Why? In general, oppression doesn't naturally lead to some kind of social/political awakening, it leads to more quotidian urges like revenge. Which is why the poor of the US are probably the most gung-ho capitalists possible, outside of the minority of legitimized captitalist success stories, here. You want somebody to argue at length about how evil inheritance tax is? Ask an American who's never going to be in danger of receiving one.
I think I'll just keep on my thus-successful track of pretty much knowing which women want me to touch their boobs without the use of badges, and making boob-touchie calls on an individual basis.
You want somebody to argue at length about how evil inheritance tax is? Ask an American who's never going to be in danger of receiving one.
I am stealing the hell out of this line. :D
'Tis true, tis true. But if there's one group I wish could make the connection, it's the nerds who supposedly overthink everything.
In relation to above, it is even more striking how the Open Source Boob Project is essentially an awkward heteronormative attempt to duplicate the hanky code.
Fucking brilliant!
Speaking as a white male nerd myself (who got more than his share, IMO, of social ostracization pretty much until grad school): what kind of women are going to stick with this idea? Even if the self-esteem of such a woman isn't in the gutter, the novelty is going to get really old as the system is abused to hell and back.
Instead of trying to create a movement to "open source" women's bodies, they would do far better to start listening to Leykis and apply his ideas. Seriously. He's a sexist pig, yes, but he also teaches people to raise their standards and clean up their acts, two things these poor geeks desperately need to figure out.

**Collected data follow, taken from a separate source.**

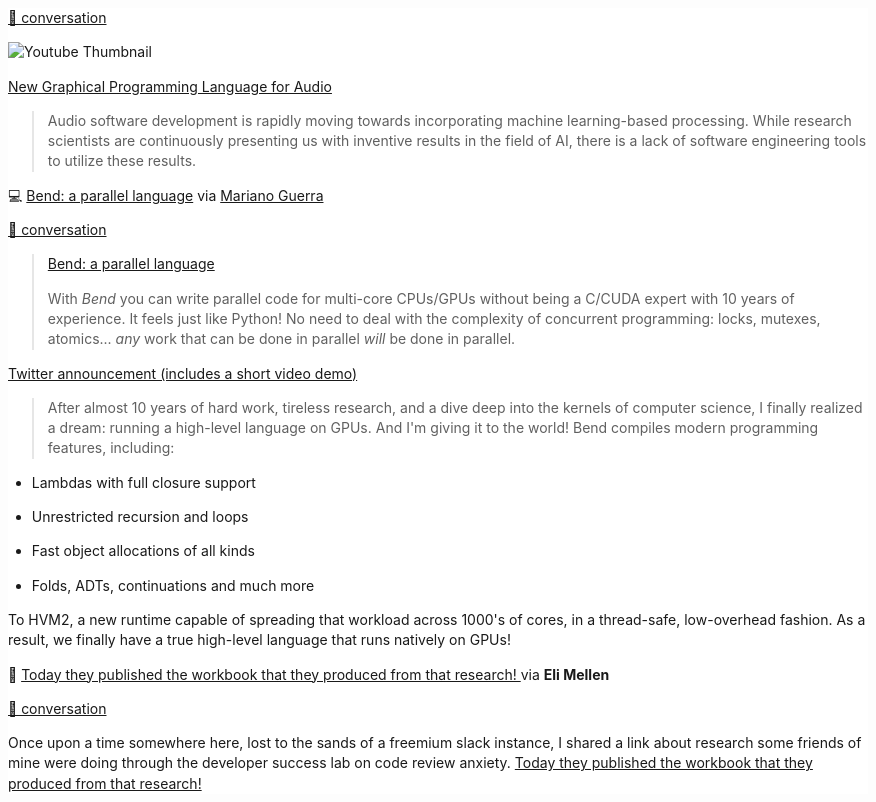[🧵 conversation](https://history.futureofcoding.org/history/weekly/2024/05/W3/linking-together.html#2024-05-14T14:49:58.574Z)

![Youtube Thumbnail](https://img.youtube.com/vi/uYUblZhbG1A/hqdefault.jpg)

[New Graphical Programming Language for Audio](https://youtu.be/uYUblZhbG1A?si=-9HzHkusy2PWOjjb)




> Audio software development is rapidly moving towards incorporating machine learning-based processing. While research scientists are continuously presenting us with inventive results in the field of AI, there is a lack of software engineering tools to utilize these results.

💻 [Bend: a parallel language](https://higherorderco.com/) via [Mariano Guerra](https://twitter.com/warianoguerra)

[🧵 conversation](https://history.futureofcoding.org/history/weekly/2024/05/W3/linking-together.html#2024-05-17T10:07:48.296Z)


> [Bend: a parallel language](https://higherorderco.com/)
> 
>  With *Bend* 
>  you can write parallel code for multi-core CPUs/GPUs without being a C/CUDA expert with 10 years of experience. It feels just like Python!
> No need to deal with the complexity of concurrent programming: locks, mutexes, atomics... 
>  *any*  work that can be done in parallel *will* be done in parallel.



[Twitter announcement (includes a short video demo)](https://twitter.com/VictorTaelin/status/1791213162525524076)






> After almost 10 years of hard work, tireless research, and a dive deep into the kernels of computer science, I finally realized a dream: running a high-level language on GPUs. And I'm giving it to the world! Bend compiles modern programming features, including: 

- Lambdas with full closure support 

- Unrestricted recursion and loops 

- Fast object allocations of all kinds 

- Folds, ADTs, continuations and much more 

To HVM2, a new runtime capable of spreading that workload across 1000's of cores, in a thread-safe, low-overhead fashion. As a result, we finally have a true high-level language that runs natively on GPUs!

📝 [Today they published the workbook that they produced from that research! ](https://developer-success-lab.gitbook.io/code-review-anxiety-workbook-1) via **Eli Mellen**

[🧵 conversation](https://history.futureofcoding.org/history/weekly/2024/05/W3/linking-together.html#2024-05-17T13:04:22.588Z)

Once upon a time somewhere here, lost to the sands of a freemium slack instance, I shared a link about research some friends of mine were doing through the developer success lab on code review anxiety. [Today they published the workbook that they produced from that research! ](https://developer-success-lab.gitbook.io/code-review-anxiety-workbook-1)
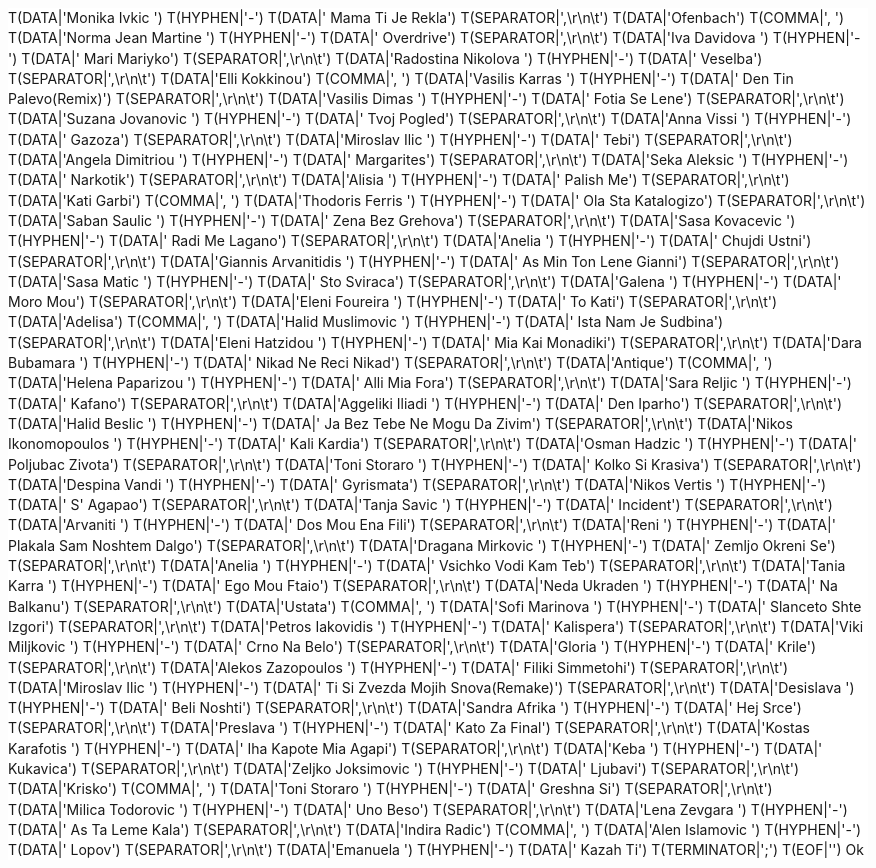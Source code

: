 T(DATA|'Monika Ivkic ') T(HYPHEN|'-') T(DATA|' Mama Ti Je Rekla') T(SEPARATOR|',\r\n\t') T(DATA|'Ofenbach') T(COMMA|', ') T(DATA|'Norma Jean Martine ') T(HYPHEN|'-') T(DATA|' Overdrive') T(SEPARATOR|',\r\n\t') T(DATA|'Iva Davidova ') T(HYPHEN|'-') T(DATA|' Mari Mariyko') T(SEPARATOR|',\r\n\t') T(DATA|'Radostina Nikolova ') T(HYPHEN|'-') T(DATA|' Veselba') T(SEPARATOR|',\r\n\t') T(DATA|'Elli Kokkinou') T(COMMA|', ') T(DATA|'Vasilis Karras ') T(HYPHEN|'-') T(DATA|' Den Tin Palevo(Remix)') T(SEPARATOR|',\r\n\t') T(DATA|'Vasilis Dimas ') T(HYPHEN|'-') T(DATA|' Fotia Se Lene') T(SEPARATOR|',\r\n\t') T(DATA|'Suzana Jovanovic ') T(HYPHEN|'-') T(DATA|' Tvoj Pogled') T(SEPARATOR|',\r\n\t') T(DATA|'Anna Vissi ') T(HYPHEN|'-') T(DATA|' Gazoza') T(SEPARATOR|',\r\n\t') T(DATA|'Miroslav Ilic ') T(HYPHEN|'-') T(DATA|' Tebi') T(SEPARATOR|',\r\n\t') T(DATA|'Angela Dimitriou ') T(HYPHEN|'-') T(DATA|' Margarites') T(SEPARATOR|',\r\n\t') T(DATA|'Seka Aleksic ') T(HYPHEN|'-') T(DATA|' Narkotik') T(SEPARATOR|',\r\n\t') T(DATA|'Alisia ') T(HYPHEN|'-') T(DATA|' Palish Me') T(SEPARATOR|',\r\n\t') T(DATA|'Kati Garbi') T(COMMA|', ') T(DATA|'Thodoris Ferris ') T(HYPHEN|'-') T(DATA|' Ola Sta Katalogizo') T(SEPARATOR|',\r\n\t') T(DATA|'Saban Saulic ') T(HYPHEN|'-') T(DATA|' Zena Bez Grehova') T(SEPARATOR|',\r\n\t') T(DATA|'Sasa Kovacevic ') T(HYPHEN|'-') T(DATA|' Radi Me Lagano') T(SEPARATOR|',\r\n\t') T(DATA|'Anelia ') T(HYPHEN|'-') T(DATA|' Chujdi Ustni') T(SEPARATOR|',\r\n\t') T(DATA|'Giannis Arvanitidis ') T(HYPHEN|'-') T(DATA|' As Min Ton Lene Gianni') T(SEPARATOR|',\r\n\t') T(DATA|'Sasa Matic ') T(HYPHEN|'-') T(DATA|' Sto Sviraca') T(SEPARATOR|',\r\n\t') T(DATA|'Galena ') T(HYPHEN|'-') T(DATA|' Moro Mou') T(SEPARATOR|',\r\n\t') T(DATA|'Eleni Foureira ') T(HYPHEN|'-') T(DATA|' To Kati') T(SEPARATOR|',\r\n\t') T(DATA|'Adelisa') T(COMMA|', ') T(DATA|'Halid Muslimovic ') T(HYPHEN|'-') T(DATA|' Ista Nam Je Sudbina') T(SEPARATOR|',\r\n\t') T(DATA|'Eleni Hatzidou ') T(HYPHEN|'-') T(DATA|' Mia Kai Monadiki') T(SEPARATOR|',\r\n\t') T(DATA|'Dara Bubamara ') T(HYPHEN|'-') T(DATA|' Nikad Ne Reci Nikad') T(SEPARATOR|',\r\n\t') T(DATA|'Antique') T(COMMA|', ') T(DATA|'Helena Paparizou ') T(HYPHEN|'-') T(DATA|' Alli Mia Fora') T(SEPARATOR|',\r\n\t') T(DATA|'Sara Reljic ') T(HYPHEN|'-') T(DATA|' Kafano') T(SEPARATOR|',\r\n\t') T(DATA|'Aggeliki Iliadi ') T(HYPHEN|'-') T(DATA|' Den Iparho') T(SEPARATOR|',\r\n\t') T(DATA|'Halid Beslic ') T(HYPHEN|'-') T(DATA|' Ja Bez Tebe Ne Mogu Da Zivim') T(SEPARATOR|',\r\n\t') T(DATA|'Nikos Ikonomopoulos ') T(HYPHEN|'-') T(DATA|' Kali Kardia') T(SEPARATOR|',\r\n\t') T(DATA|'Osman Hadzic ') T(HYPHEN|'-') T(DATA|' Poljubac Zivota') T(SEPARATOR|',\r\n\t') T(DATA|'Toni Storaro ') T(HYPHEN|'-') T(DATA|' Kolko Si Krasiva') T(SEPARATOR|',\r\n\t') T(DATA|'Despina Vandi ') T(HYPHEN|'-') T(DATA|' Gyrismata') T(SEPARATOR|',\r\n\t') T(DATA|'Nikos Vertis ') T(HYPHEN|'-') T(DATA|' S' Agapao') T(SEPARATOR|',\r\n\t') T(DATA|'Tanja Savic ') T(HYPHEN|'-') T(DATA|' Incident') T(SEPARATOR|',\r\n\t') T(DATA|'Arvaniti ') T(HYPHEN|'-') T(DATA|' Dos Mou Ena Fili') T(SEPARATOR|',\r\n\t') T(DATA|'Reni ') T(HYPHEN|'-') T(DATA|' Plakala Sam Noshtem Dalgo') T(SEPARATOR|',\r\n\t') T(DATA|'Dragana Mirkovic ') T(HYPHEN|'-') T(DATA|' Zemljo Okreni Se') T(SEPARATOR|',\r\n\t') T(DATA|'Anelia ') T(HYPHEN|'-') T(DATA|' Vsichko Vodi Kam Teb') T(SEPARATOR|',\r\n\t') T(DATA|'Tania Karra ') T(HYPHEN|'-') T(DATA|' Ego Mou Ftaio') T(SEPARATOR|',\r\n\t') T(DATA|'Neda Ukraden ') T(HYPHEN|'-') T(DATA|' Na Balkanu') T(SEPARATOR|',\r\n\t') T(DATA|'Ustata') T(COMMA|', ') T(DATA|'Sofi Marinova ') T(HYPHEN|'-') T(DATA|' Slanceto Shte Izgori') T(SEPARATOR|',\r\n\t') T(DATA|'Petros Iakovidis ') T(HYPHEN|'-') T(DATA|' Kalispera') T(SEPARATOR|',\r\n\t') T(DATA|'Viki Miljkovic ') T(HYPHEN|'-') T(DATA|' Crno Na Belo') T(SEPARATOR|',\r\n\t') T(DATA|'Gloria ') T(HYPHEN|'-') T(DATA|' Krile') T(SEPARATOR|',\r\n\t') T(DATA|'Alekos Zazopoulos ') T(HYPHEN|'-') T(DATA|' Filiki Simmetohi') T(SEPARATOR|',\r\n\t') T(DATA|'Miroslav Ilic ') T(HYPHEN|'-') T(DATA|' Ti Si Zvezda Mojih Snova(Remake)') T(SEPARATOR|',\r\n\t') T(DATA|'Desislava ') T(HYPHEN|'-') T(DATA|' Beli Noshti') T(SEPARATOR|',\r\n\t') T(DATA|'Sandra Afrika ') T(HYPHEN|'-') T(DATA|' Hej Srce') T(SEPARATOR|',\r\n\t') T(DATA|'Preslava ') T(HYPHEN|'-') T(DATA|' Kato Za Final') T(SEPARATOR|',\r\n\t') T(DATA|'Kostas Karafotis ') T(HYPHEN|'-') T(DATA|' Iha Kapote Mia Agapi') T(SEPARATOR|',\r\n\t') T(DATA|'Keba ') T(HYPHEN|'-') T(DATA|' Kukavica') T(SEPARATOR|',\r\n\t') T(DATA|'Zeljko Joksimovic ') T(HYPHEN|'-') T(DATA|' Ljubavi') T(SEPARATOR|',\r\n\t') T(DATA|'Krisko') T(COMMA|', ') T(DATA|'Toni Storaro ') T(HYPHEN|'-') T(DATA|' Greshna Si') T(SEPARATOR|',\r\n\t') T(DATA|'Milica Todorovic ') T(HYPHEN|'-') T(DATA|' Uno Beso') T(SEPARATOR|',\r\n\t') T(DATA|'Lena Zevgara ') T(HYPHEN|'-') T(DATA|' As Ta Leme Kala') T(SEPARATOR|',\r\n\t') T(DATA|'Indira Radic') T(COMMA|', ') T(DATA|'Alen Islamovic ') T(HYPHEN|'-') T(DATA|' Lopov') T(SEPARATOR|',\r\n\t') T(DATA|'Emanuela ') T(HYPHEN|'-') T(DATA|' Kazah Ti') T(TERMINATOR|';') T(EOF|'<EOF>') Ok
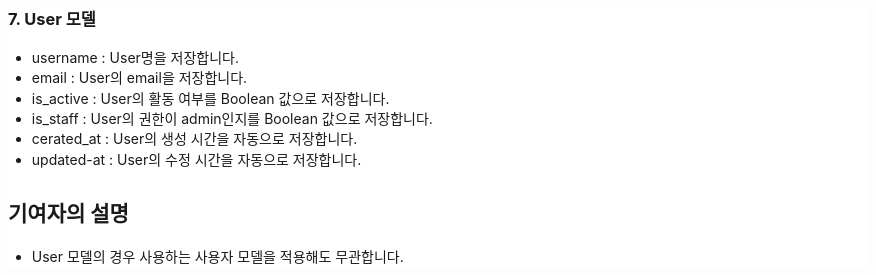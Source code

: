### 7. User 모델
 - username : User명을 저장합니다.
 - email : User의 email을 저장합니다.
 - is_active : User의 활동 여부를 Boolean 값으로 저장합니다.
 - is_staff : User의 권한이 admin인지를 Boolean 값으로 저장합니다.
 - cerated_at : User의 생성 시간을 자동으로 저장합니다.
 - updated-at : User의 수정 시간을 자동으로 저장합니다.

## 기여자의 설명
 - User 모델의 경우 사용하는 사용자 모델을 적용해도 무관합니다.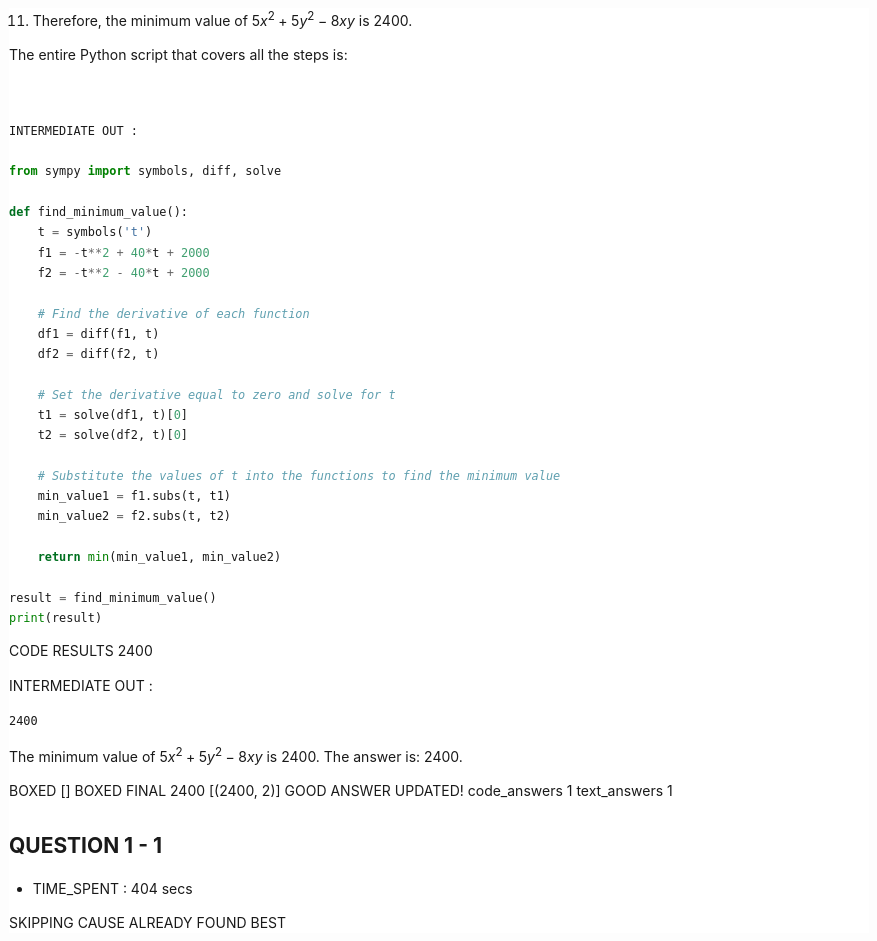 11. Therefore, the minimum value of $5x^2 + 5y^2 - 8xy$ is 2400.

The entire Python script that covers all the steps is:

```python


INTERMEDIATE OUT :

from sympy import symbols, diff, solve

def find_minimum_value():
    t = symbols('t')
    f1 = -t**2 + 40*t + 2000
    f2 = -t**2 - 40*t + 2000

    # Find the derivative of each function
    df1 = diff(f1, t)
    df2 = diff(f2, t)

    # Set the derivative equal to zero and solve for t
    t1 = solve(df1, t)[0]
    t2 = solve(df2, t)[0]

    # Substitute the values of t into the functions to find the minimum value
    min_value1 = f1.subs(t, t1)
    min_value2 = f2.subs(t, t2)

    return min(min_value1, min_value2)

result = find_minimum_value()
print(result)
```

CODE RESULTS 2400

INTERMEDIATE OUT :
```output
2400
```
The minimum value of $5x^2 + 5y^2 - 8xy$ is 2400. The answer is: $2400$.

BOXED []
BOXED FINAL 2400
[(2400, 2)]
GOOD ANSWER UPDATED!
code_answers 1 text_answers 1



## QUESTION 1 - 1 
- TIME_SPENT : 404 secs

SKIPPING CAUSE ALREADY FOUND BEST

That, plus join some sort of performance group where brains and pain help. Improv, drama club, community theater, real theater, movies, whatever. It's fun, it's memories for a lifetime, and added bonus, the women are nuclear hot.
I know Leykis and he's actually extremely respectful, highly intelligent, and well-spoken (and I'm a woman who apparently bears a frightening resemblance to one of his ex-wives.) If you listen to his show carefully -- it took me years to figure this out -- it's mostly well-engineered goading of his goons, who are the truly offensive ones.
The intense cloistered communality of nerd groups encourages people who are scared of displaying any kind of sexuality to the outside to open up to what they assume will be a non-judgmental and supportive enclave of likeminded folk. However this can sometimes seem like license for guys with more mainstream urges, who, encountering this kind of thing for the first time, want to know what's in it for them. (And I was that guy for a while, although in my case it just manifested itself as grumpy disdain.)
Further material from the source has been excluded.